◆ **Pictures paired with source code**:
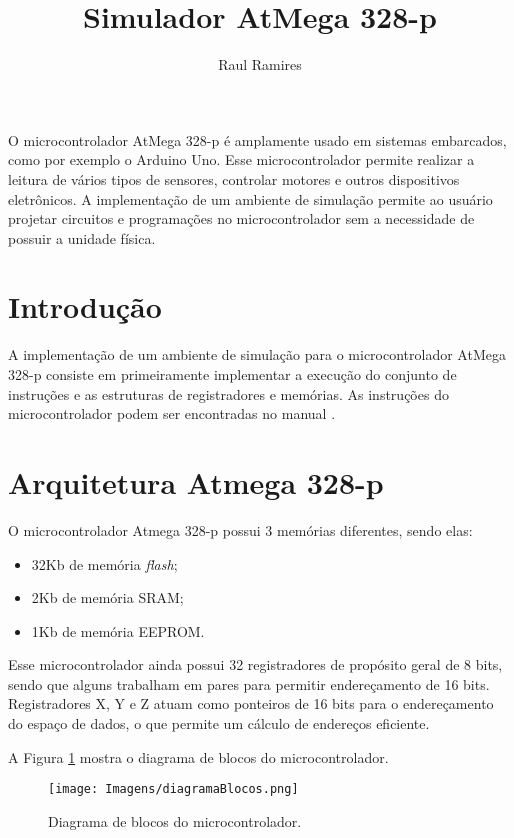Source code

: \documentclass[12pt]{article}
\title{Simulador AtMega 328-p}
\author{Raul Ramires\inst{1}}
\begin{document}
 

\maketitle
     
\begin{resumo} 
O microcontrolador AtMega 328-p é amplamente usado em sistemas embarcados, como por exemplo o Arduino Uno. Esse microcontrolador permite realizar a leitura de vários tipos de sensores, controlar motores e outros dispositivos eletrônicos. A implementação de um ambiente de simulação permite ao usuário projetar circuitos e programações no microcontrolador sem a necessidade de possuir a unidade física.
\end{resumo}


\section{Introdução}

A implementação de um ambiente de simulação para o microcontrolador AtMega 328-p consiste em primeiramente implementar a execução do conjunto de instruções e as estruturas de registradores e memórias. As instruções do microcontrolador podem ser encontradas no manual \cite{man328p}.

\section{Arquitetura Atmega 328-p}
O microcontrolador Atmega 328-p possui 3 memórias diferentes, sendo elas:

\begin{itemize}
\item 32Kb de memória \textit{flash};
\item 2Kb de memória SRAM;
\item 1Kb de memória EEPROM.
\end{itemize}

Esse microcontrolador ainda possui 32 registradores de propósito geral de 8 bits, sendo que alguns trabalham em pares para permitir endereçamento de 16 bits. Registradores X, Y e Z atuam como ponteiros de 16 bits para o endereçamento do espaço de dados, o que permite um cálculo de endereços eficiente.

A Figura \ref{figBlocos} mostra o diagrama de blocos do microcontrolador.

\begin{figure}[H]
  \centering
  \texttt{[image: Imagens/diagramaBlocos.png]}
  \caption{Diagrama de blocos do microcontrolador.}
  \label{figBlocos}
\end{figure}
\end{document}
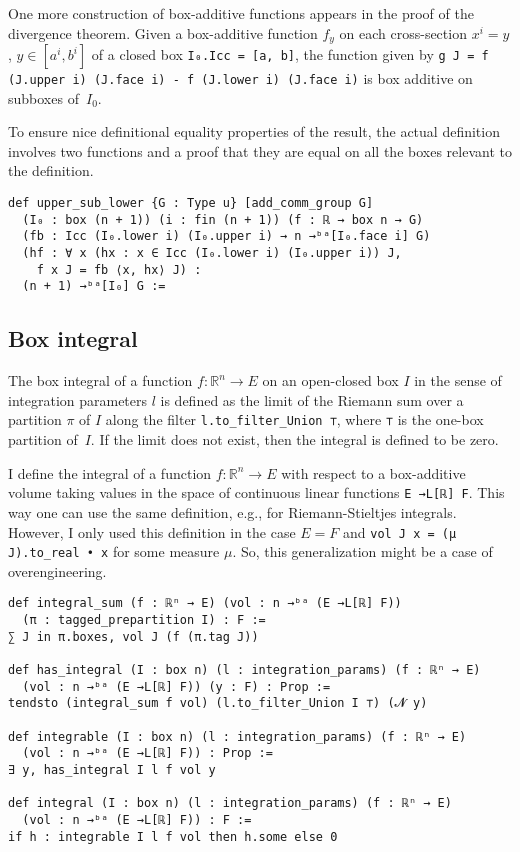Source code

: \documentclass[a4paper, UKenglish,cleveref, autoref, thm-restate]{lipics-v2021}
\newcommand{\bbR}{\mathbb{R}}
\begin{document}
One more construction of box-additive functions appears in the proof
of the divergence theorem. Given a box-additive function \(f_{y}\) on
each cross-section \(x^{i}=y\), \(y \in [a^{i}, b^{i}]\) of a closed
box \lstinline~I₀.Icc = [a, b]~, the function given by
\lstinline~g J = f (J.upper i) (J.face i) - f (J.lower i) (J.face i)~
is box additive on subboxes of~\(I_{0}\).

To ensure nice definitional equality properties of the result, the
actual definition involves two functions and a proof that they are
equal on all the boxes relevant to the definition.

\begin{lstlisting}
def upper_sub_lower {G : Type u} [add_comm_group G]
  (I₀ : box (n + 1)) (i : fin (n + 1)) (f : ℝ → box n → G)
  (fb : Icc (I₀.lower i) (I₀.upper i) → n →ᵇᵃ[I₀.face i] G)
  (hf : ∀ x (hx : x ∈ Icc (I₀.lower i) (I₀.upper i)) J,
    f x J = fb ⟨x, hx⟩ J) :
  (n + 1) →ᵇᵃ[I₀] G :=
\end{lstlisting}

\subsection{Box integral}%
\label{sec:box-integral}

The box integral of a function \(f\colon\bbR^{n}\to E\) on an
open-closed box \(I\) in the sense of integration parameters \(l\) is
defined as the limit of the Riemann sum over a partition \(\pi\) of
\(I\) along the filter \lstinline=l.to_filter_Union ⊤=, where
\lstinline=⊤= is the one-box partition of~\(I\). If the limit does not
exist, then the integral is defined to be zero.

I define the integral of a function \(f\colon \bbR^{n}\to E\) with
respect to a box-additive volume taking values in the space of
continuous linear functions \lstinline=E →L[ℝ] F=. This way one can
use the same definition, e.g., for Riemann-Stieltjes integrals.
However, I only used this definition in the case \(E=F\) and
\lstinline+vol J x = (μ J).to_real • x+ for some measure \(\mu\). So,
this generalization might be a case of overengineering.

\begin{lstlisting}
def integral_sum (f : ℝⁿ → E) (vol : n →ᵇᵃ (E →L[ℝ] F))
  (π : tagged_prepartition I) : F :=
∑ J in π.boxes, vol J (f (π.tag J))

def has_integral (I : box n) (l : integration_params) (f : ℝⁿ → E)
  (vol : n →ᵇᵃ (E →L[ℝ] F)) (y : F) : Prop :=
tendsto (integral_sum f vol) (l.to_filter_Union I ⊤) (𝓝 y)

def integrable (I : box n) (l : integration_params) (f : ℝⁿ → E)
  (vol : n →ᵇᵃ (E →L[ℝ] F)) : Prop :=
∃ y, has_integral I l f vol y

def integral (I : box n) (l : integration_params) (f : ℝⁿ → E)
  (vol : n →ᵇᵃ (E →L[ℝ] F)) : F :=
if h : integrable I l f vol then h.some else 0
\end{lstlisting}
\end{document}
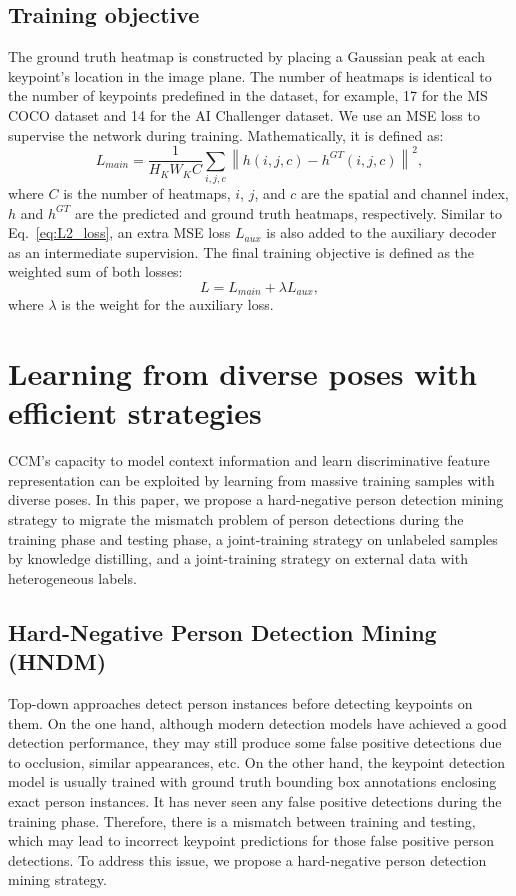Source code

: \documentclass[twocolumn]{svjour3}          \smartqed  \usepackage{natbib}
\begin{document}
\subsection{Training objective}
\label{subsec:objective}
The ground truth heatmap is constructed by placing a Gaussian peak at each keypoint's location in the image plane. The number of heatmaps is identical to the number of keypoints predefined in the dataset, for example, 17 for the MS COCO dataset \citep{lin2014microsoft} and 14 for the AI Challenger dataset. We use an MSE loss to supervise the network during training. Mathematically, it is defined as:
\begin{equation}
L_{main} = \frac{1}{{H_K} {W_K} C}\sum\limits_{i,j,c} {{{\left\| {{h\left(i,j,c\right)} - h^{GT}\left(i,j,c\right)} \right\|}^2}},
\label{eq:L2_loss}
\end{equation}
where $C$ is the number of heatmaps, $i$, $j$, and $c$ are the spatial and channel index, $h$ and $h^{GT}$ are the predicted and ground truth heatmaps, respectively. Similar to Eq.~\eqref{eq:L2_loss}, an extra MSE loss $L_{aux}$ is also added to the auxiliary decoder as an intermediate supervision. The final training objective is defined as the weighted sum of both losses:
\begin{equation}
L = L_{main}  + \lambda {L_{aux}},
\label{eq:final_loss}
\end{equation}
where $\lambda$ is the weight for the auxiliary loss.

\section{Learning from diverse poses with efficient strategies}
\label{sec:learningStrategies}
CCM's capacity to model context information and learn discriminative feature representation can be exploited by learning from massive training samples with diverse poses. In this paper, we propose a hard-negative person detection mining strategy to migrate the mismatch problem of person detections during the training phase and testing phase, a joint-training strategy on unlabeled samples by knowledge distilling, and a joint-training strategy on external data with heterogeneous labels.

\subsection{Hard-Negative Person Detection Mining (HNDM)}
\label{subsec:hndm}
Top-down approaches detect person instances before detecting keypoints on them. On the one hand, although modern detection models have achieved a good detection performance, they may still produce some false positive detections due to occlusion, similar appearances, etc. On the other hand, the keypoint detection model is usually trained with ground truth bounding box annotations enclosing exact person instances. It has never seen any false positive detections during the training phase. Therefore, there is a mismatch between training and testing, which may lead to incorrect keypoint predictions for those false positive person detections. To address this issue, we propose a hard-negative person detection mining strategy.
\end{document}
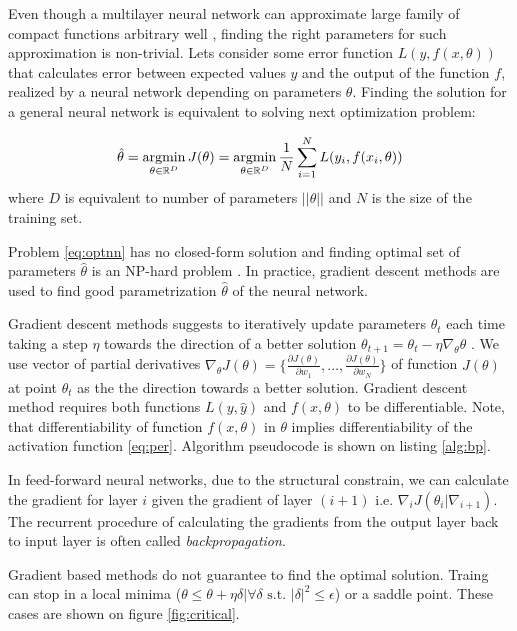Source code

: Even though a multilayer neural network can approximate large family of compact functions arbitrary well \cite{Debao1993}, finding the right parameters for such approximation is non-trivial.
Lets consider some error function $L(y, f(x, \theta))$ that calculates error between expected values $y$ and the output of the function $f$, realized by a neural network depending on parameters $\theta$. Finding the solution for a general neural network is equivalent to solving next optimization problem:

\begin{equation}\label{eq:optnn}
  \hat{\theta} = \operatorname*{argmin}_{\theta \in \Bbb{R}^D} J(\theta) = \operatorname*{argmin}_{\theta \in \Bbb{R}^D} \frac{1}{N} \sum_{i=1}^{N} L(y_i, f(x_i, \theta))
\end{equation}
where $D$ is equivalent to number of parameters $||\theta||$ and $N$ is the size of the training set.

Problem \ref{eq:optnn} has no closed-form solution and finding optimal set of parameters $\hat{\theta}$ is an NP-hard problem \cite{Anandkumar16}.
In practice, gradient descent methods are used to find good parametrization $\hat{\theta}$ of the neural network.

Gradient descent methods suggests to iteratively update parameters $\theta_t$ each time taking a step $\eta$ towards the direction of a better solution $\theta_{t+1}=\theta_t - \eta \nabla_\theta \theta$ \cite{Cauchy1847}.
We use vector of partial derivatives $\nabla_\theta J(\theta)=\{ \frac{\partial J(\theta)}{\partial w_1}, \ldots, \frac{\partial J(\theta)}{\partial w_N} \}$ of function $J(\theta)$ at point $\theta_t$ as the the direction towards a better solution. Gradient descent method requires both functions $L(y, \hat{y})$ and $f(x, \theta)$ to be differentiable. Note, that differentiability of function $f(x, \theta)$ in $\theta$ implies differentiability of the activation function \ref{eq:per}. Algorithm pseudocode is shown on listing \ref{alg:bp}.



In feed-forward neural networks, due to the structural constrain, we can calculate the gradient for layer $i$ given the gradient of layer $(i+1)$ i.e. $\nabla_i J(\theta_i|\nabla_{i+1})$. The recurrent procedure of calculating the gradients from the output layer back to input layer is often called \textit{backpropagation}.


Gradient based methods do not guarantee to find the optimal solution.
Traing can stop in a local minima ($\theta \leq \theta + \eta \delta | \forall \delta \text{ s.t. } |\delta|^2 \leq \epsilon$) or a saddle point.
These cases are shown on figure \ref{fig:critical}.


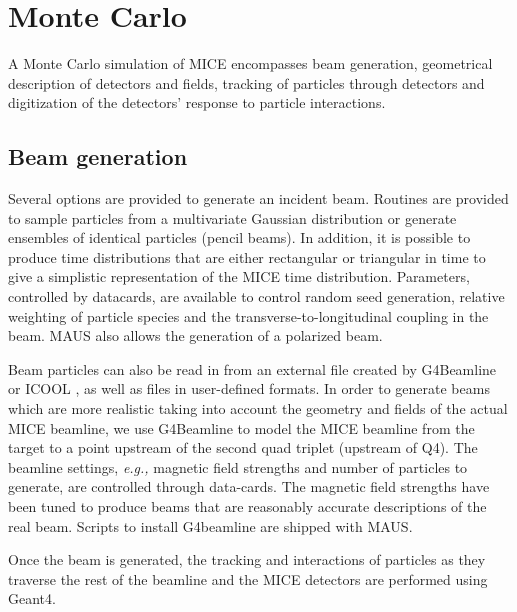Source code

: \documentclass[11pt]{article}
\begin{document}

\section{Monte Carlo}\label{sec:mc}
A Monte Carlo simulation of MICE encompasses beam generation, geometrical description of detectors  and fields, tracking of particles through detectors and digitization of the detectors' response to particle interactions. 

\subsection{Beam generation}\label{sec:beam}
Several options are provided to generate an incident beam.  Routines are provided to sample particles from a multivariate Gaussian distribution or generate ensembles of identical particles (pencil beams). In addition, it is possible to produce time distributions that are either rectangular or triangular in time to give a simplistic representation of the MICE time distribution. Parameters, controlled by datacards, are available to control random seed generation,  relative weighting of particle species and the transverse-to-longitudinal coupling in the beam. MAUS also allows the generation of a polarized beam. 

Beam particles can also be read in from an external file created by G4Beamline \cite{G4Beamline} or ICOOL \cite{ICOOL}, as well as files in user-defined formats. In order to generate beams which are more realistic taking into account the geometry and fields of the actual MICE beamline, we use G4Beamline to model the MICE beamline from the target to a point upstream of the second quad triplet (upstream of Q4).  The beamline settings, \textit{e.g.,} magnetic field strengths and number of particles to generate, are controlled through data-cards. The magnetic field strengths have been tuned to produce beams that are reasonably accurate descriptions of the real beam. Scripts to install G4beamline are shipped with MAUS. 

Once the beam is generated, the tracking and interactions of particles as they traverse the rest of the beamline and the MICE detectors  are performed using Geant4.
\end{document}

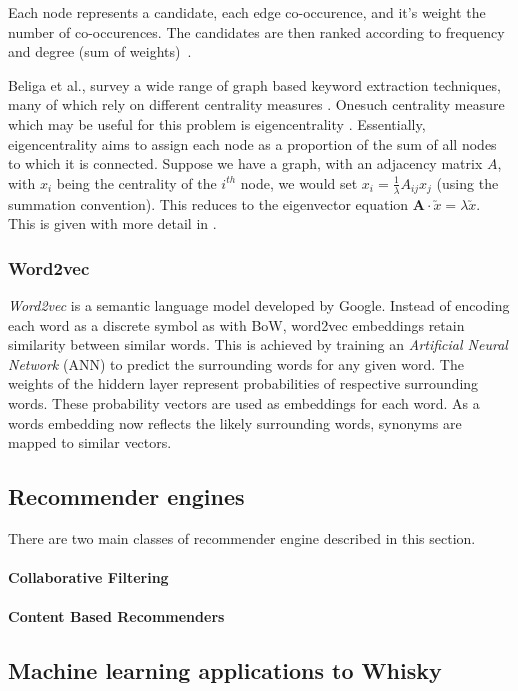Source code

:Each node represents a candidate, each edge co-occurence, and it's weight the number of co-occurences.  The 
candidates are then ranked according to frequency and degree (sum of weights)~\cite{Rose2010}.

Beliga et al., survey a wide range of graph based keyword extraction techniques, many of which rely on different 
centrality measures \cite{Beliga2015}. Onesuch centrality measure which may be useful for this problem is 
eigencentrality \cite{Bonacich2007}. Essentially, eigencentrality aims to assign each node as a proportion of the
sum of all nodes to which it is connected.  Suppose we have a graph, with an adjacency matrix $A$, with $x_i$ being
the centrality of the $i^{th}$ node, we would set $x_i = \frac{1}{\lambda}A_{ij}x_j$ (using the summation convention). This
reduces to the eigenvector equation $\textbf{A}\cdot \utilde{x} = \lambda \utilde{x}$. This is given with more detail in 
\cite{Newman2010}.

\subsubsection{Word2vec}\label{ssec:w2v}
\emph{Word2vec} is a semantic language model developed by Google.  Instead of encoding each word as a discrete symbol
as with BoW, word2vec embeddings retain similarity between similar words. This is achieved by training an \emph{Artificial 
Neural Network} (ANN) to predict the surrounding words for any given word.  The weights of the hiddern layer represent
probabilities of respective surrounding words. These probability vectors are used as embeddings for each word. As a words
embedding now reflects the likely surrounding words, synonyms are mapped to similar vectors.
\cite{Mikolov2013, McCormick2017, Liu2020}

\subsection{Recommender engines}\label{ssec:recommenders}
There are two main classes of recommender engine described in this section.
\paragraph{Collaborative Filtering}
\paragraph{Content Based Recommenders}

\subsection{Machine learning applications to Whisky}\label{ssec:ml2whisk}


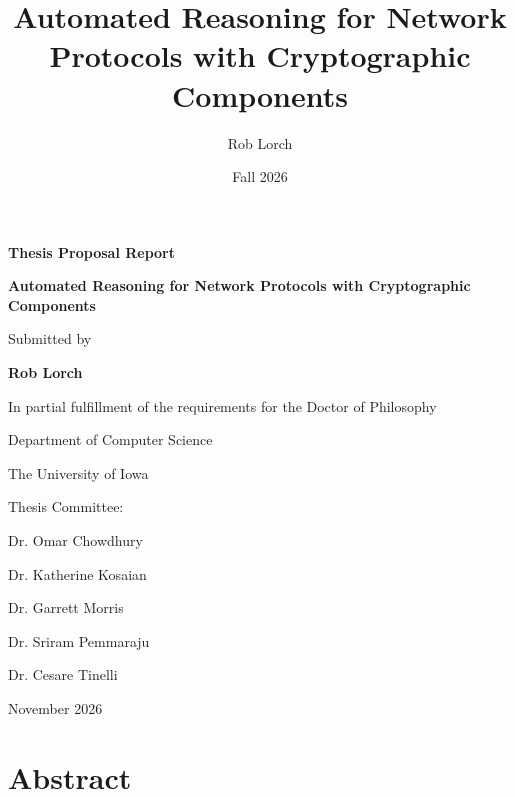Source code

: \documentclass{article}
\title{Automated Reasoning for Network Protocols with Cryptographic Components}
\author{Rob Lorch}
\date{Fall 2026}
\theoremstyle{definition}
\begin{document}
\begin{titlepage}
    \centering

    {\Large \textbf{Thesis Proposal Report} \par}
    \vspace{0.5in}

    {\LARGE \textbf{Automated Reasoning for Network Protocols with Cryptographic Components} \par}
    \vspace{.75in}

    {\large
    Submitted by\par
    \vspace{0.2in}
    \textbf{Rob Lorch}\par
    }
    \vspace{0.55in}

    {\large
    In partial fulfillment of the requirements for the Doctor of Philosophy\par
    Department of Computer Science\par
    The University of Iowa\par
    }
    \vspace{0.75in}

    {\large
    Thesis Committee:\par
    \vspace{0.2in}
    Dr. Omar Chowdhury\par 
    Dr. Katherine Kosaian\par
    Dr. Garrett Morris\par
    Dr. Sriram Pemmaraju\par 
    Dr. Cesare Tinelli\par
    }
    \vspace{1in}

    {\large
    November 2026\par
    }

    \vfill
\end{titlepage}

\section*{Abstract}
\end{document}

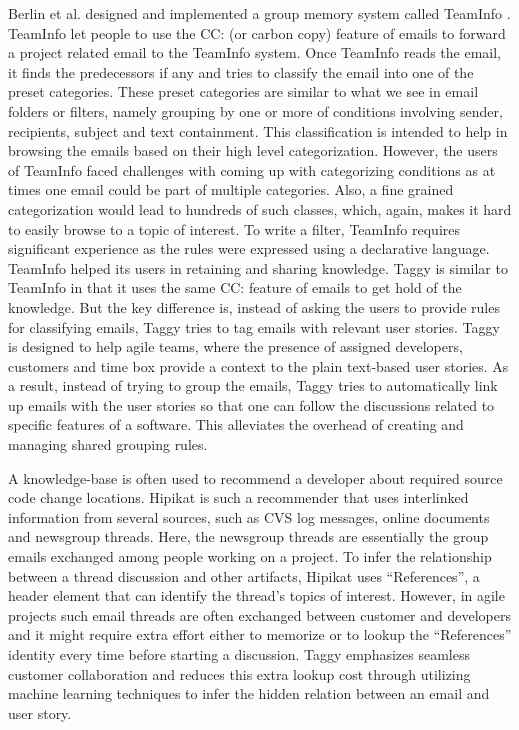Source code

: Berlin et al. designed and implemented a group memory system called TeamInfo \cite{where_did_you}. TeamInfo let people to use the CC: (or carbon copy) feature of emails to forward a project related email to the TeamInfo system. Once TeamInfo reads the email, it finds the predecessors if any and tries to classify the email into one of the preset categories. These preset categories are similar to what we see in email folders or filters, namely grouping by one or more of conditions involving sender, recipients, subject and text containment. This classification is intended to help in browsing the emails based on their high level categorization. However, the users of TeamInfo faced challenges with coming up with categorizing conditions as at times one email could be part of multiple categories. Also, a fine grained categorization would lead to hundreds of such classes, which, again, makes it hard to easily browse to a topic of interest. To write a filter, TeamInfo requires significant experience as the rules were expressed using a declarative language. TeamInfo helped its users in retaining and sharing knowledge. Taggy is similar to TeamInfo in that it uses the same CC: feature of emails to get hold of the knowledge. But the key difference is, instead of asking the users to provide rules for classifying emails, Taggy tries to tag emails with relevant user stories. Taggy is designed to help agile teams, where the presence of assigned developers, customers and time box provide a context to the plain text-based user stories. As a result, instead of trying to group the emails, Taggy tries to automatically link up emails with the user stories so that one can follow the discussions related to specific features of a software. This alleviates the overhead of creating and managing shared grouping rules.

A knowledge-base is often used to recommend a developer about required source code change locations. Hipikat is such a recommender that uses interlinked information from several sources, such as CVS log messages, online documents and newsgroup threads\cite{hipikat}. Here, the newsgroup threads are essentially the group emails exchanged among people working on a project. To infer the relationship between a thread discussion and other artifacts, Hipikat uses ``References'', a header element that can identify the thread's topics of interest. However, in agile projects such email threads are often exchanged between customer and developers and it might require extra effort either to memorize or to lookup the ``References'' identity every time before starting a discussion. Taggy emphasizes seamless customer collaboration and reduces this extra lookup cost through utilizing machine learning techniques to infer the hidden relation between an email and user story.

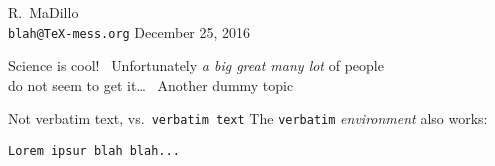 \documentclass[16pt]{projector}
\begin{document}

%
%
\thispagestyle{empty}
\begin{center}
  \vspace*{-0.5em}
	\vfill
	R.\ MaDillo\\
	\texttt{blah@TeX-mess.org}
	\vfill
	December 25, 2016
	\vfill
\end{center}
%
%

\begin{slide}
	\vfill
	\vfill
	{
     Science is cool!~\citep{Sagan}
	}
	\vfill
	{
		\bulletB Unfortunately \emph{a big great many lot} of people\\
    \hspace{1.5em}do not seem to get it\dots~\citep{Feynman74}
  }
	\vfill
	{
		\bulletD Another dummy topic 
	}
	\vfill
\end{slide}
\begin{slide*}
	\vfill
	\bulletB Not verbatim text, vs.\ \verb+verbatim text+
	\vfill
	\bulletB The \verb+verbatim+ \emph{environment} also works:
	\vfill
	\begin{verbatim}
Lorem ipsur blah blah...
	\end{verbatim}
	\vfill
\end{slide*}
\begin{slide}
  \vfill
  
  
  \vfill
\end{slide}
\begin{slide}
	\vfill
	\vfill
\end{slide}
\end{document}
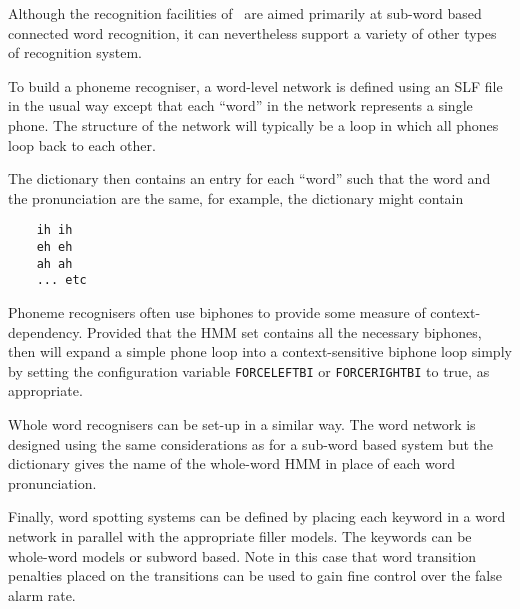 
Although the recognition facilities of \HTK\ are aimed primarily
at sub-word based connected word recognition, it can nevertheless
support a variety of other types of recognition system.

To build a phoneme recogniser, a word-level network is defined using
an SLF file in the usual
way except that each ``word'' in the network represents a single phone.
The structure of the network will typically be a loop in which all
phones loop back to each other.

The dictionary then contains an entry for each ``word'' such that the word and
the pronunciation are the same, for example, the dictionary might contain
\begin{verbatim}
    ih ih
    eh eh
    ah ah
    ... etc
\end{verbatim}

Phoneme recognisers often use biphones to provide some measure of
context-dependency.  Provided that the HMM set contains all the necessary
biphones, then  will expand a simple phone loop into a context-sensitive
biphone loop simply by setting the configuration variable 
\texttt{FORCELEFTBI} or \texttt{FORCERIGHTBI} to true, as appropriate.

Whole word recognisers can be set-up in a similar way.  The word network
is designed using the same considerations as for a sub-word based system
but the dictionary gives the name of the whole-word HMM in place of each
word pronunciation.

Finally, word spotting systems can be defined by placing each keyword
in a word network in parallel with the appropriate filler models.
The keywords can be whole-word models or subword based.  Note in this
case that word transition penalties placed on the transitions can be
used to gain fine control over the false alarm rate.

◆ **WORK REQUIRED**: Please go line by line through the records above, copying each one that holds the string "towards".

◆ **WORKED SOLUTION**:
Gradient descent methods suggests to iteratively update parameters $\theta_t$ each time taking a step $\eta$ towards the direction of a better solution $\theta_{t+1}=\theta_t - \eta \nabla_\theta \theta$ \cite{Cauchy1847}.
We use vector of partial derivatives $\nabla_\theta J(\theta)=\{ \frac{\partial J(\theta)}{\partial w_1}, \ldots, \frac{\partial J(\theta)}{\partial w_N} \}$ of function $J(\theta)$ at point $\theta_t$ as the the direction towards a better solution. Gradient descent method requires both functions $L(y, \hat{y})$ and $f(x, \theta)$ to be differentiable. Note, that differentiability of function $f(x, \theta)$ in $\theta$ implies differentiability of the activation function \ref{eq:per}. Algorithm pseudocode is shown on listing \ref{alg:bp}.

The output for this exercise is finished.